[Start of section]

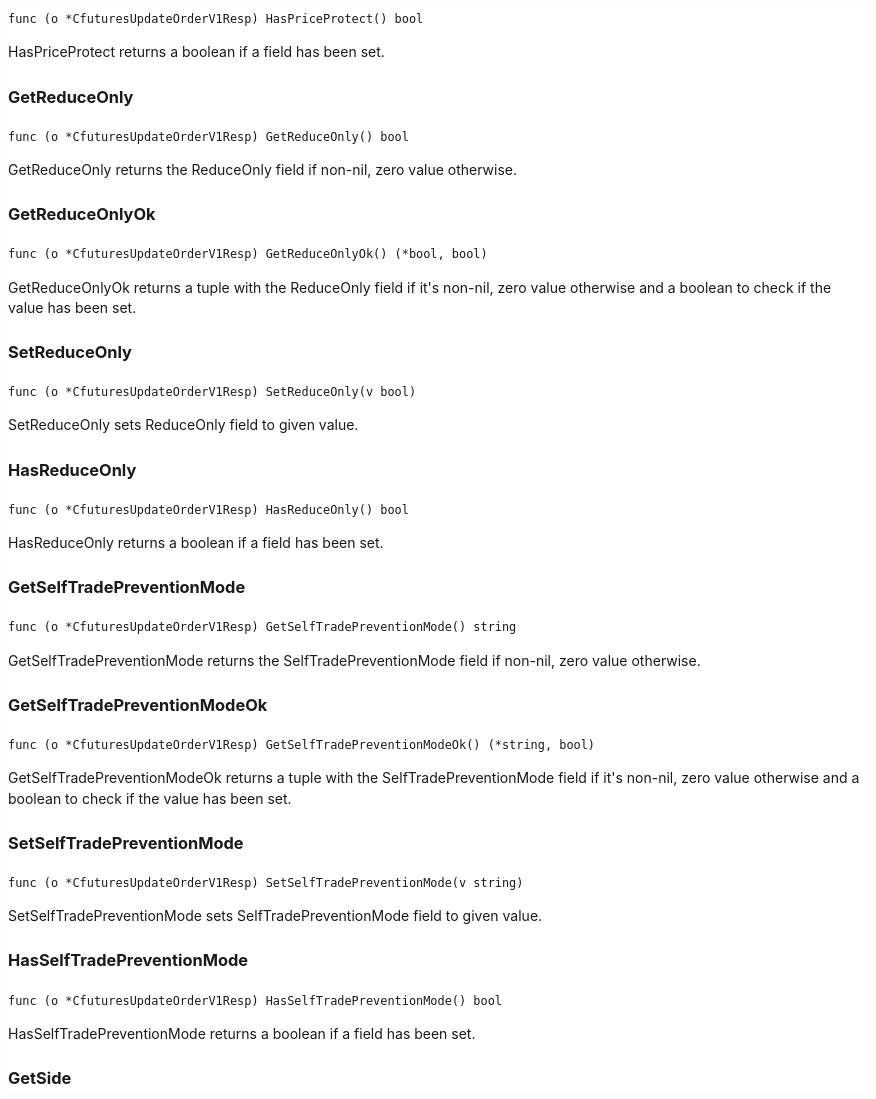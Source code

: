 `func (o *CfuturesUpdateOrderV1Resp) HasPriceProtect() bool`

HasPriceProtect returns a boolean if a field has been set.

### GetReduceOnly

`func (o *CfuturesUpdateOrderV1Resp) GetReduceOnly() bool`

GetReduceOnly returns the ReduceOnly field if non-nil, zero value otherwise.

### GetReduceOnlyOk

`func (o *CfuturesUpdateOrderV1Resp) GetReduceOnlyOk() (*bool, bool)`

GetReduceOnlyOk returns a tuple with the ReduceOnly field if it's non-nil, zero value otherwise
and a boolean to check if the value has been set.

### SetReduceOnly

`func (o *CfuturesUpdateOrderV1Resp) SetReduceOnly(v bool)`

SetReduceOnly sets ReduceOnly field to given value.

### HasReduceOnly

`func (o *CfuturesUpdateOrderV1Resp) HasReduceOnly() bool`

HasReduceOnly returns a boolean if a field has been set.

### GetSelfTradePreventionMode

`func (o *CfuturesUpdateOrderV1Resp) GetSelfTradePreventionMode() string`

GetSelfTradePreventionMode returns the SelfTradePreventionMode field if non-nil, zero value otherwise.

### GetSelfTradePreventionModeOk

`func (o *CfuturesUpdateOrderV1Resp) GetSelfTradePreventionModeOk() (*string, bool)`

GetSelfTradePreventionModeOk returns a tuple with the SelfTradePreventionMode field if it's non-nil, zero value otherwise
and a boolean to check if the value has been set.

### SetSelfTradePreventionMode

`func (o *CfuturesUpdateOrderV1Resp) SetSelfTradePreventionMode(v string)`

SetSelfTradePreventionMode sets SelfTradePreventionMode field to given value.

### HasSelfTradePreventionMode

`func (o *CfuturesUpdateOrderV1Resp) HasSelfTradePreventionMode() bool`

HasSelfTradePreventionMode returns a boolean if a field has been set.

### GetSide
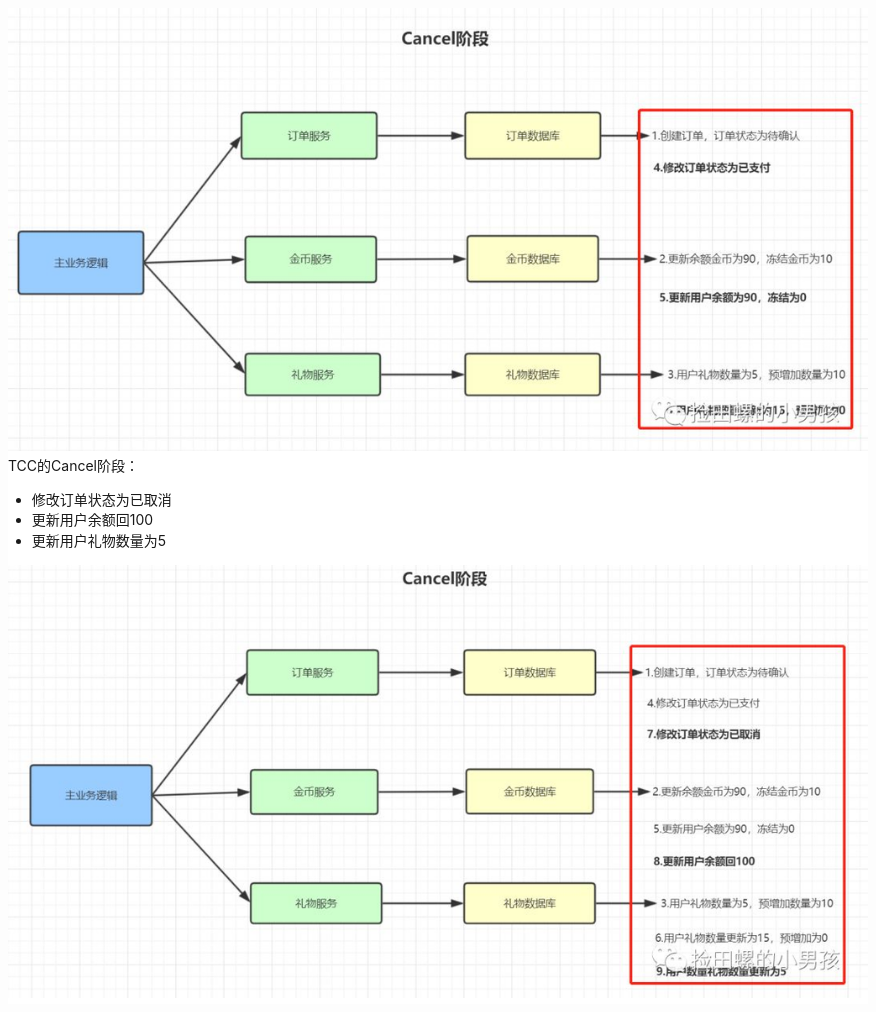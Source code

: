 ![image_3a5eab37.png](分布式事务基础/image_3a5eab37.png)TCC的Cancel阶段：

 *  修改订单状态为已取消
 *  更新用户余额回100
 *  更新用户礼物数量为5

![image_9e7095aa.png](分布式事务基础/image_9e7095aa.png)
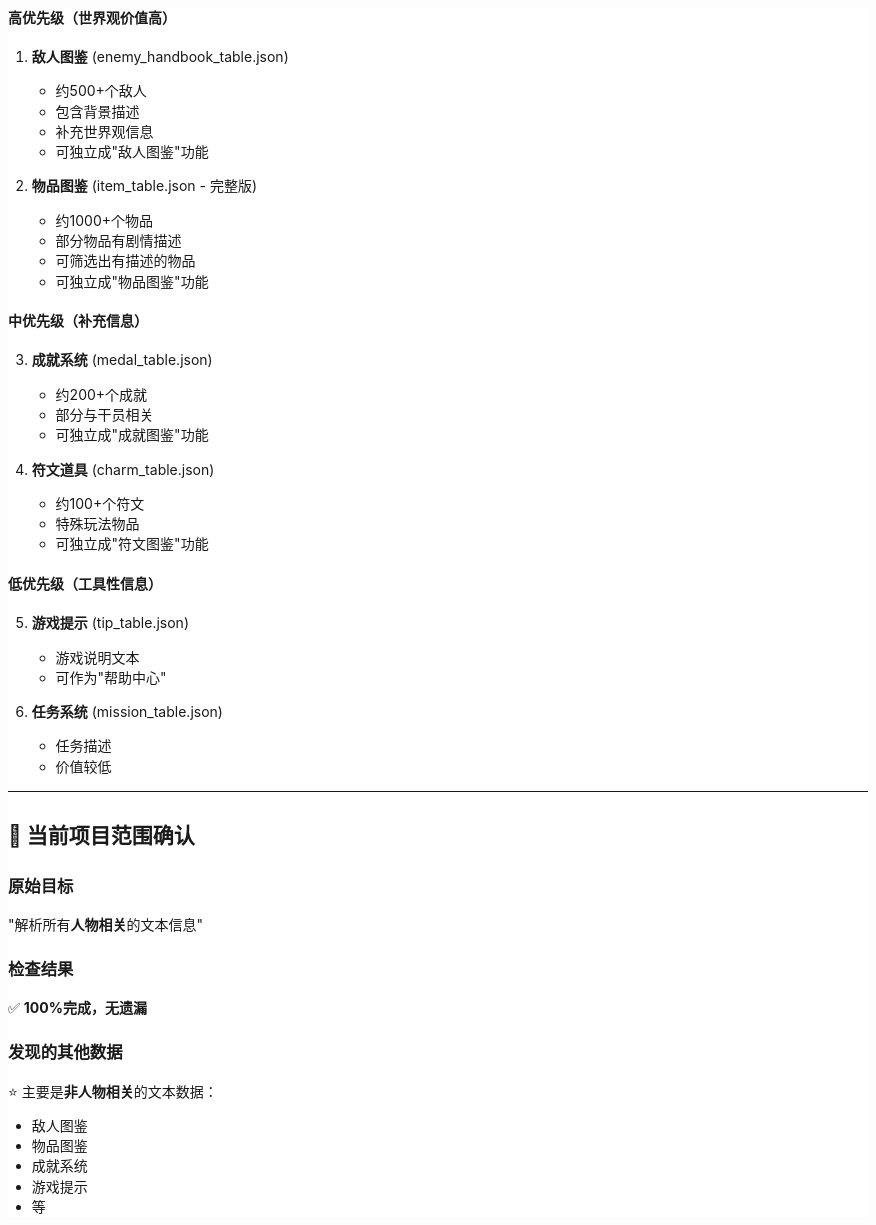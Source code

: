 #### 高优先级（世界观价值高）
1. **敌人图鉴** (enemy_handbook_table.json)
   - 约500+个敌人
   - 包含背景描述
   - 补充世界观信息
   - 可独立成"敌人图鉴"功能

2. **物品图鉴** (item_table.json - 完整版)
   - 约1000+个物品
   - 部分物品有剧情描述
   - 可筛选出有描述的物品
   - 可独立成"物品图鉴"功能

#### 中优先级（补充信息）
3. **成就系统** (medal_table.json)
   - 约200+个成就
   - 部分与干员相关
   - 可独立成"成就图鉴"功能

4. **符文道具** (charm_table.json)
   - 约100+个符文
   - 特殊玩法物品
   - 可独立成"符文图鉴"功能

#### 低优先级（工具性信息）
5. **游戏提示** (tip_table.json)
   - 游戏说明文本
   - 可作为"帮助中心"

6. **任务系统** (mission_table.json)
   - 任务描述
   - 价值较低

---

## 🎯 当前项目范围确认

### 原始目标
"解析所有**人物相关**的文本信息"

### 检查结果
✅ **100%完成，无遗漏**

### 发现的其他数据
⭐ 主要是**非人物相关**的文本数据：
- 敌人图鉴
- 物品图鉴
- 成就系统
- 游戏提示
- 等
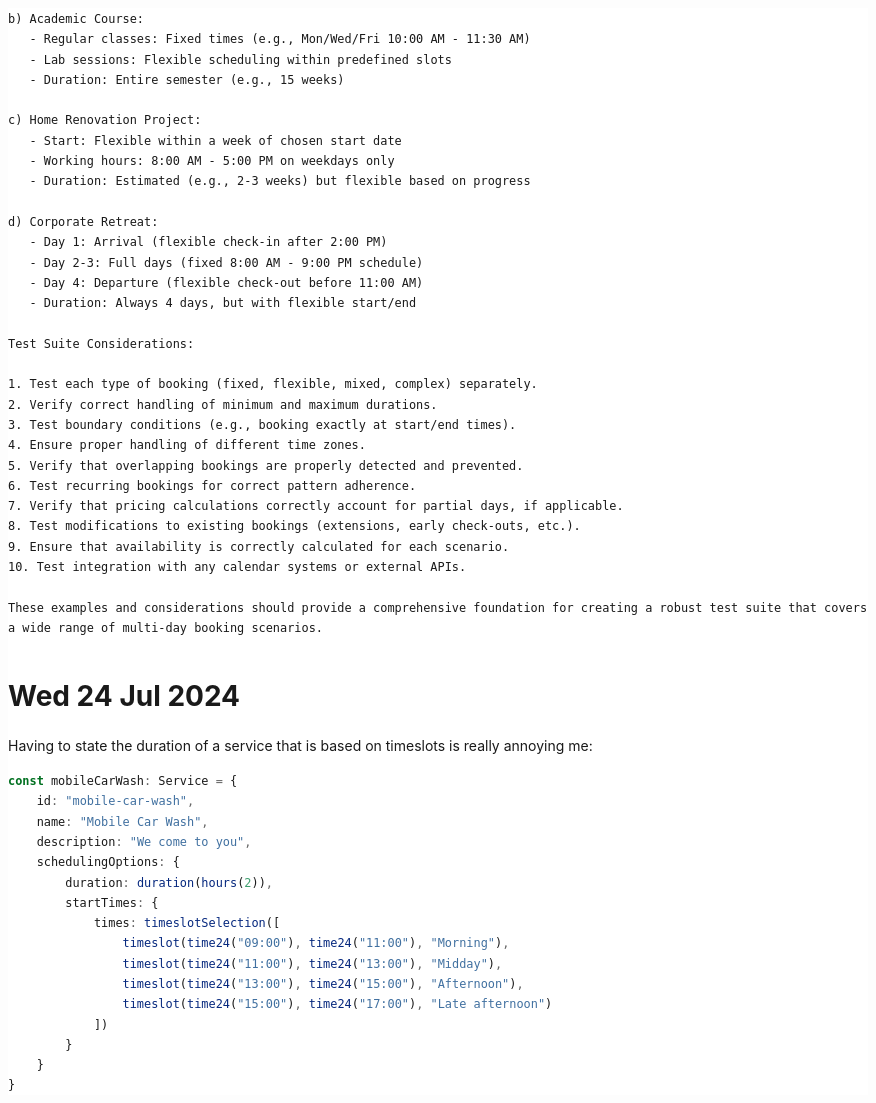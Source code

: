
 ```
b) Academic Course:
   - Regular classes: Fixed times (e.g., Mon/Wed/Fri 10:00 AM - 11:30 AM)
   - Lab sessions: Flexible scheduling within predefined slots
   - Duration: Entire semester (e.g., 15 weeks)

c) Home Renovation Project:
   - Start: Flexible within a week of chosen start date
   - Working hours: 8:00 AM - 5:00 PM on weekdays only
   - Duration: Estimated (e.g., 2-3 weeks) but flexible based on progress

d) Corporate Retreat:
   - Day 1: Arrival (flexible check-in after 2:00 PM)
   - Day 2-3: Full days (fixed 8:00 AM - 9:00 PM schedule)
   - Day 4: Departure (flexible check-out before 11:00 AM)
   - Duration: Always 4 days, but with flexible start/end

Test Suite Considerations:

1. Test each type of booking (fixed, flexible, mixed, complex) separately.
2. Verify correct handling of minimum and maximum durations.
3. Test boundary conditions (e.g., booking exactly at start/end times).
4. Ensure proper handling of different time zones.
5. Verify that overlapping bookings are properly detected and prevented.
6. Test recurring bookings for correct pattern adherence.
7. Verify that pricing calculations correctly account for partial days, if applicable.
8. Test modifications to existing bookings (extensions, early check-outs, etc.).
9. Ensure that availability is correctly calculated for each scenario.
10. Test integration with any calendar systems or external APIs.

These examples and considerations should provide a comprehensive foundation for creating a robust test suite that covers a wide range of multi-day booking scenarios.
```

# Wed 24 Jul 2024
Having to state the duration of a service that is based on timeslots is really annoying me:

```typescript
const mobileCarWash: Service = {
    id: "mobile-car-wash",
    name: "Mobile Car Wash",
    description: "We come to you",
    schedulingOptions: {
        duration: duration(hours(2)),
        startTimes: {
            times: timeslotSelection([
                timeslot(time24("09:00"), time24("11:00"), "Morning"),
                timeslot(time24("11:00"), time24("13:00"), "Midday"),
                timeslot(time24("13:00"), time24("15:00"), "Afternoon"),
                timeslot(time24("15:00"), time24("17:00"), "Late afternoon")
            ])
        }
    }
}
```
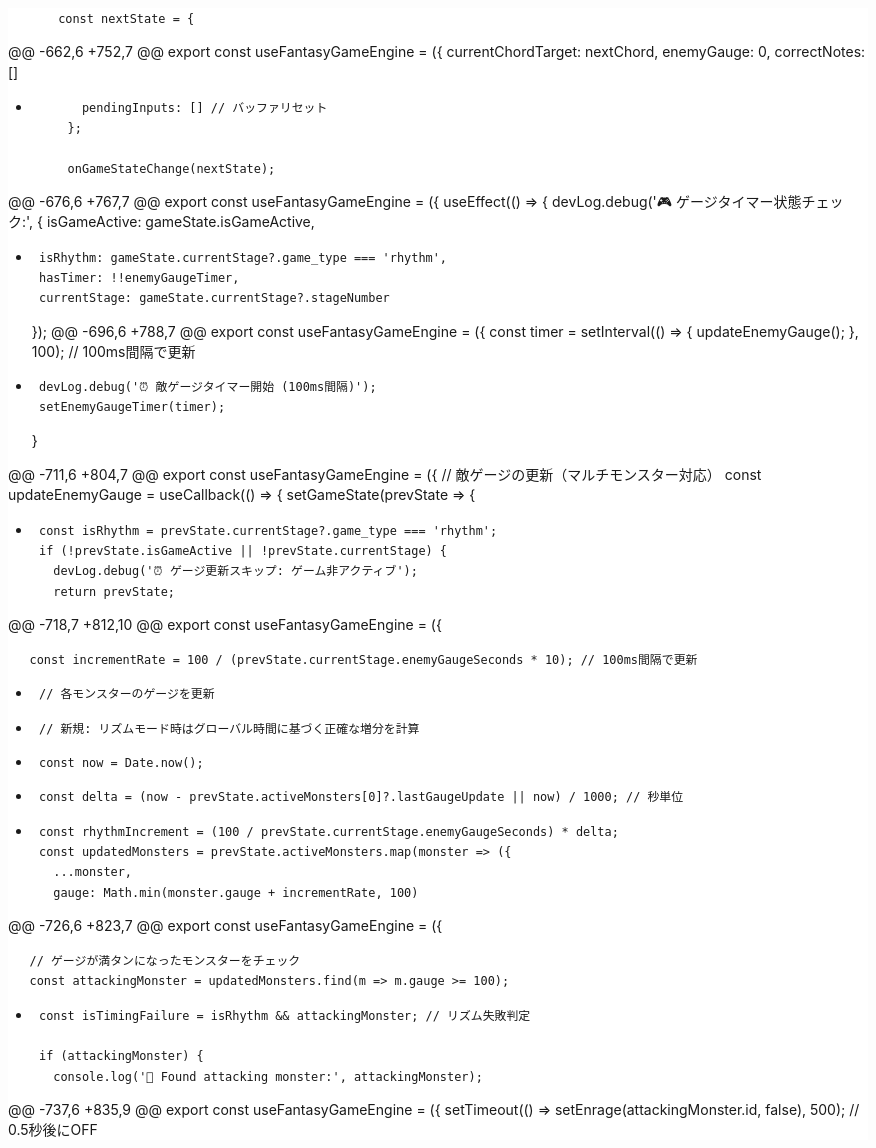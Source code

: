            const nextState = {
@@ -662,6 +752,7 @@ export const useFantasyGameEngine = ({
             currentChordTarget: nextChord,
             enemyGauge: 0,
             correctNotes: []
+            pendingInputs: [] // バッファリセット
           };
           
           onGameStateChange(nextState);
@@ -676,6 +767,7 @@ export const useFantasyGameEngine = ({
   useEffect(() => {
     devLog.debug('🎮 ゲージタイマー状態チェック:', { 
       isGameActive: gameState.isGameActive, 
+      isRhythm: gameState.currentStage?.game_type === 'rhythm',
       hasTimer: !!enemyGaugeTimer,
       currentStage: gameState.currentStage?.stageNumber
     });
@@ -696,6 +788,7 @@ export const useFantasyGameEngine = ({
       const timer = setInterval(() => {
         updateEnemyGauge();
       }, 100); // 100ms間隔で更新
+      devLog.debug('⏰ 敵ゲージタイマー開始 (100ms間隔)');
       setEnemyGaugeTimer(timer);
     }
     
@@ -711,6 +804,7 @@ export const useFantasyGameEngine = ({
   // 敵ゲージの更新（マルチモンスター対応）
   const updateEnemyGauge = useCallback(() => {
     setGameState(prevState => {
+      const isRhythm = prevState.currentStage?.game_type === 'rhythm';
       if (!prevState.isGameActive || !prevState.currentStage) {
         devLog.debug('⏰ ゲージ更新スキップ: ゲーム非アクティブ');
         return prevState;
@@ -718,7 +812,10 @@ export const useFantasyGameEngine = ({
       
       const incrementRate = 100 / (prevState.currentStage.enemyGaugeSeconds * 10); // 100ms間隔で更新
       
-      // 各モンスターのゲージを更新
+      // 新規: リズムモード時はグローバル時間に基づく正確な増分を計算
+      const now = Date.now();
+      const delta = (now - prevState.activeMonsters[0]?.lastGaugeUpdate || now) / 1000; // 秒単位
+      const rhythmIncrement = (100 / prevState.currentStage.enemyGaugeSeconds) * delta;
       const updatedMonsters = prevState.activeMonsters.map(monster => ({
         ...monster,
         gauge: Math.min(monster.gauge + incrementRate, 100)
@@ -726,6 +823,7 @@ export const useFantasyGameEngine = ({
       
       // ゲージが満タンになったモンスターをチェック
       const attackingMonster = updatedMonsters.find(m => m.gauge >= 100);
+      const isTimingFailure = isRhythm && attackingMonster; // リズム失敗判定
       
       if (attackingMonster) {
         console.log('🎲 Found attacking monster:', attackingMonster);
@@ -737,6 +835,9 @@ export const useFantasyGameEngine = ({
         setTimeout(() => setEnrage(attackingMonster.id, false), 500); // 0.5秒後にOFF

[End of section]

◆ **What to produce**
Report all lines in the records that include the string "HasReduceOnly".

◆ **Written answer**
### HasReduceOnly
`func (o *CfuturesUpdateOrderV1Resp) HasReduceOnly() bool`
HasReduceOnly returns a boolean if a field has been set.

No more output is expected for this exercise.